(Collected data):
■ ■ ■ ■ ■

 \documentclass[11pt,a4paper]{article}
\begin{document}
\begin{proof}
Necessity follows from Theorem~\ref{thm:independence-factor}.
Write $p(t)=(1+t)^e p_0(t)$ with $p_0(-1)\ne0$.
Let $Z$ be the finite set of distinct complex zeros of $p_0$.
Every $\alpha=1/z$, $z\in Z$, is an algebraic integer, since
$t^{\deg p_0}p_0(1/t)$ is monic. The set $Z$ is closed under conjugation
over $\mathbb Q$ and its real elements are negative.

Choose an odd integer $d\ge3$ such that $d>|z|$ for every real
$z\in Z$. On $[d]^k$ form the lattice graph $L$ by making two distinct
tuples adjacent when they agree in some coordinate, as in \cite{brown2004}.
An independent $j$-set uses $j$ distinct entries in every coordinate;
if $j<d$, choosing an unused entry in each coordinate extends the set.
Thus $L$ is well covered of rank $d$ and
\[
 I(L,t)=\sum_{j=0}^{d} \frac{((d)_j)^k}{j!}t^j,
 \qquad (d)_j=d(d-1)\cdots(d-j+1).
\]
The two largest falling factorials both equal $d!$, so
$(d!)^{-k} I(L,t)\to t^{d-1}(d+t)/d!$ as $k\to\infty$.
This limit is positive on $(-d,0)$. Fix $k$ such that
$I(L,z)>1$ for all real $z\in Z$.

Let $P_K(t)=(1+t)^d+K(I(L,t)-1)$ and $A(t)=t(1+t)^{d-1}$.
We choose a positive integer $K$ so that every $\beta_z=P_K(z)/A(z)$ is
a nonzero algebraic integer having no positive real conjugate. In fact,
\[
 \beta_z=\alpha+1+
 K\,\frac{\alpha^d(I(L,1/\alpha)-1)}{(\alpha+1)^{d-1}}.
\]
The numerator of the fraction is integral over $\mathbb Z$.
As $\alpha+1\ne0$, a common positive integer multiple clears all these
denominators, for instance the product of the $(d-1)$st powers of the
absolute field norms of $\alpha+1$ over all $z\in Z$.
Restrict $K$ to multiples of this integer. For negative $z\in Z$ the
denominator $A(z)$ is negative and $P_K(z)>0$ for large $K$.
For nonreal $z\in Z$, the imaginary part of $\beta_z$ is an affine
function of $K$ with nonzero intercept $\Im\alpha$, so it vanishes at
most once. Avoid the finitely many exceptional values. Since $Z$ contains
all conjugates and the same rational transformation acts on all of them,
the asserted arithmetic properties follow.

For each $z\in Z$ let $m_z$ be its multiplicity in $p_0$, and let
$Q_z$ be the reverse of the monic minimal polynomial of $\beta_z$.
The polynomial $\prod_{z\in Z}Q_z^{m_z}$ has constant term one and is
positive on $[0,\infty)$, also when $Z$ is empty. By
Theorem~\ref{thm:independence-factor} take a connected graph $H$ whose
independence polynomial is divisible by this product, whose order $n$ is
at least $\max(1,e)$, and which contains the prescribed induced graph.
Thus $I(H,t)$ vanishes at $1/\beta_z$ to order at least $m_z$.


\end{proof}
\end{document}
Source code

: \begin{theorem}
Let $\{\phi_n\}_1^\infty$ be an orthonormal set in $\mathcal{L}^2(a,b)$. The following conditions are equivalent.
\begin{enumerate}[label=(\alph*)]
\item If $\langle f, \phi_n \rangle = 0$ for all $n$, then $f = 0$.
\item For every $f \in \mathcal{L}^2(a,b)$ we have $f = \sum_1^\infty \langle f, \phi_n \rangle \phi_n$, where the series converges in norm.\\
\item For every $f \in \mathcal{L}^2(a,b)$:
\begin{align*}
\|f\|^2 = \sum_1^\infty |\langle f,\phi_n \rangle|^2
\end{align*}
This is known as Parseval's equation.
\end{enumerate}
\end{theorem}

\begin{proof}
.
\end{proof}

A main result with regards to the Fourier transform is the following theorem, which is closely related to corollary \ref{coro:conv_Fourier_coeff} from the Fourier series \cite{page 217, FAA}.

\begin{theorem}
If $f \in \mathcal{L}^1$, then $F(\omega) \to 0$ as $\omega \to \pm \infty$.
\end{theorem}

■ ■ ■ ■ ■

(Exercise requirements):
Filter the records down to the lines containing the word "graph", and copy those.

(Output of the exercise):
$z\in Z$. On $[d]^k$ form the lattice graph $L$ by making two distinct
Theorem~\ref{thm:independence-factor} take a connected graph $H$ whose
at least $\max(1,e)$, and which contains the prescribed induced graph.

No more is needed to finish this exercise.